What the task asks: What lines of the listing below contain the word "bank"? Copy each of them out.

[[ Exercise data open ]]

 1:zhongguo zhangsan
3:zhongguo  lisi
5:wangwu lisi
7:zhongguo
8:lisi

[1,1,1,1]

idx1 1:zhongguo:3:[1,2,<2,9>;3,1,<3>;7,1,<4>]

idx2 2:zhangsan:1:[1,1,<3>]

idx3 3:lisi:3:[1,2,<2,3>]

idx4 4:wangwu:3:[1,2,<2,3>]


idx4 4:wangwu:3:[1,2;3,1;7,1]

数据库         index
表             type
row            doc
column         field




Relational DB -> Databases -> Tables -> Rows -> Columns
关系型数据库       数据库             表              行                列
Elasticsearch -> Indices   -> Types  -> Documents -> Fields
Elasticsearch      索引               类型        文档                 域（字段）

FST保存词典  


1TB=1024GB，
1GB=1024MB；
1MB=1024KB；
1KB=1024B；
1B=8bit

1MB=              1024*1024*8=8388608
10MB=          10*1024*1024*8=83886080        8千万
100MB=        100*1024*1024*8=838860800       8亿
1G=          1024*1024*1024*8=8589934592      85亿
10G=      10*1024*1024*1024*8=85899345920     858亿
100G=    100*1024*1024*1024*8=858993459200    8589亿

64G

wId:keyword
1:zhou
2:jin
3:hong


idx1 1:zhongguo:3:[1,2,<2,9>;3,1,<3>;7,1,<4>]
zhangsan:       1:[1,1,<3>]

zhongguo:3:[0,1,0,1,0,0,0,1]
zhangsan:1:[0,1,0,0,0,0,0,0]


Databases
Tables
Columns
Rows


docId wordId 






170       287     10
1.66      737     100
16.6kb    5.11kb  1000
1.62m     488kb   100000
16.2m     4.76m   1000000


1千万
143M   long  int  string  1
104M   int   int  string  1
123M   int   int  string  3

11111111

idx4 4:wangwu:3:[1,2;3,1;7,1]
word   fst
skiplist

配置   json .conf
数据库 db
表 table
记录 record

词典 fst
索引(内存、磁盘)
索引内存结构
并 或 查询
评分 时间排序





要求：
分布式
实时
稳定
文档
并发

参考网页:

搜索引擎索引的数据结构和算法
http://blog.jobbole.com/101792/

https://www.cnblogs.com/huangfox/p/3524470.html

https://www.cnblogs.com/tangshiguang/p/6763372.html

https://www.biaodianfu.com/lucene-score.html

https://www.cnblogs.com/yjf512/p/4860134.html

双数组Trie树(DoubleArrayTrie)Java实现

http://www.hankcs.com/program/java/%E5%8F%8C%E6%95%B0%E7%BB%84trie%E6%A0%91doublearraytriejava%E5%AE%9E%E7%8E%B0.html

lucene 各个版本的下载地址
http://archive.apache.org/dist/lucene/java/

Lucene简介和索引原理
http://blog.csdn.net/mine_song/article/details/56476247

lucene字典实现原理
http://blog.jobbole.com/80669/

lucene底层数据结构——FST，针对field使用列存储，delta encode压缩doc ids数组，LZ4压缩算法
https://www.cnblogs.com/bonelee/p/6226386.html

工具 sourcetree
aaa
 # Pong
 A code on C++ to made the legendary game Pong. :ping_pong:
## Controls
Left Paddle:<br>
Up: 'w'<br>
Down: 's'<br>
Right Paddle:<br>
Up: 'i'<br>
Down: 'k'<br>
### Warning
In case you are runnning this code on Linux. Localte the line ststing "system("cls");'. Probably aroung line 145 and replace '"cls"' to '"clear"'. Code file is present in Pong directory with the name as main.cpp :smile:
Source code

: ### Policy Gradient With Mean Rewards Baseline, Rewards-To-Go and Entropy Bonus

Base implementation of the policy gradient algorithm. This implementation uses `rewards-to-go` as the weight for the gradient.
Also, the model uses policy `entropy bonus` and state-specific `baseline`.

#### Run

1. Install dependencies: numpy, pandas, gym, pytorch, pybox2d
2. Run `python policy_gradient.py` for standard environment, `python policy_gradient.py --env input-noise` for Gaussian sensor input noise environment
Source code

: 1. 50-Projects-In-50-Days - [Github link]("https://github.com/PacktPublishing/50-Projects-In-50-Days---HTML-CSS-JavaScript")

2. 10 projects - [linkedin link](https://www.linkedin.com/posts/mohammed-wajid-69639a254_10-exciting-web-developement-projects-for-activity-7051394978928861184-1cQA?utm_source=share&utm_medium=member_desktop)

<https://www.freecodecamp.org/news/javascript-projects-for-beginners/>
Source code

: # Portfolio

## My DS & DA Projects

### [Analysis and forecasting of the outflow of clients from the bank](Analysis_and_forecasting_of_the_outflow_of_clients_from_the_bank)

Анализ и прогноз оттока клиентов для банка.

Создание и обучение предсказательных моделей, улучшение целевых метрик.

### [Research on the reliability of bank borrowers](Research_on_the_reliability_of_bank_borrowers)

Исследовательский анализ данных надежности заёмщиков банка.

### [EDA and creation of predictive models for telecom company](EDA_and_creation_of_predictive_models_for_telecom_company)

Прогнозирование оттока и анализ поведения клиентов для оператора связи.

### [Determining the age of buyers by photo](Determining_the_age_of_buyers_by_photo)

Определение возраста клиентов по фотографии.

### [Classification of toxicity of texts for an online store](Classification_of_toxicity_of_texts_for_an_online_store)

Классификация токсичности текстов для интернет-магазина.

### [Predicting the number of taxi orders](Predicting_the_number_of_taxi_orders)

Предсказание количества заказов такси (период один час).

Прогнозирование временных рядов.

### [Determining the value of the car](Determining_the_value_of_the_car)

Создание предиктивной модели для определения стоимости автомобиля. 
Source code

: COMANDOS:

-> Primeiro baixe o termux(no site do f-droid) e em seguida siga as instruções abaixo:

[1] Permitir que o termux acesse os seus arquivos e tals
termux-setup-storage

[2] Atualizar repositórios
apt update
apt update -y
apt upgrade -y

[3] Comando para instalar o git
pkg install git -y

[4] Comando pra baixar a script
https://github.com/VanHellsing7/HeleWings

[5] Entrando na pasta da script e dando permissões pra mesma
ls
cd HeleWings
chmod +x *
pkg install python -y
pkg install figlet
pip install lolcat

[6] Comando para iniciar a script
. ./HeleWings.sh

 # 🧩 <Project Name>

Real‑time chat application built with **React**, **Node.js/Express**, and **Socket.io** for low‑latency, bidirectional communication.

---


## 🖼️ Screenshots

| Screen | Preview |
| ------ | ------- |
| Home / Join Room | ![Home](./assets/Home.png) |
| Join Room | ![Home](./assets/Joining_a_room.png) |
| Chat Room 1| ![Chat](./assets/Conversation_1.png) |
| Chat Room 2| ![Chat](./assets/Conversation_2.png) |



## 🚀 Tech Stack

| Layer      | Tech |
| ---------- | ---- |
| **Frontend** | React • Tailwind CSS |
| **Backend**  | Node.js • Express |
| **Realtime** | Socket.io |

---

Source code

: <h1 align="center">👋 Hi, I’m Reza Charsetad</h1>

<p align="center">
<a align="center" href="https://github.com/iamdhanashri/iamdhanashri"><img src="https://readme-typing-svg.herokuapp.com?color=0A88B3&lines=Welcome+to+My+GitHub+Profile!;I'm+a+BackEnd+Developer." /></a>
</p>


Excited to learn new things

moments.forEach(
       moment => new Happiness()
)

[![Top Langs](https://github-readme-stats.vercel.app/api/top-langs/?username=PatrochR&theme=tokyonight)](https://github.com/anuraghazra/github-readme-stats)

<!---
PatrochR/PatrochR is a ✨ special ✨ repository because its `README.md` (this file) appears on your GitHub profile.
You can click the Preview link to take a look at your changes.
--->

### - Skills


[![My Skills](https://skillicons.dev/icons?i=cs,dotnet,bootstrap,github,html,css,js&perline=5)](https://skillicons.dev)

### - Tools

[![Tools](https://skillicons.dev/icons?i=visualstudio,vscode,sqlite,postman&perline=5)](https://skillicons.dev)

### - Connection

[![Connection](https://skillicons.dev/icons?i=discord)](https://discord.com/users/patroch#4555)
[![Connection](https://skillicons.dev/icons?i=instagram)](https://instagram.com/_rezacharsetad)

[[ Exercise data closed ]]

Answer space:
### [Analysis and forecasting of the outflow of clients from the bank](Analysis_and_forecasting_of_the_outflow_of_clients_from_the_bank)
### [Research on the reliability of bank borrowers](Research_on_the_reliability_of_bank_borrowers)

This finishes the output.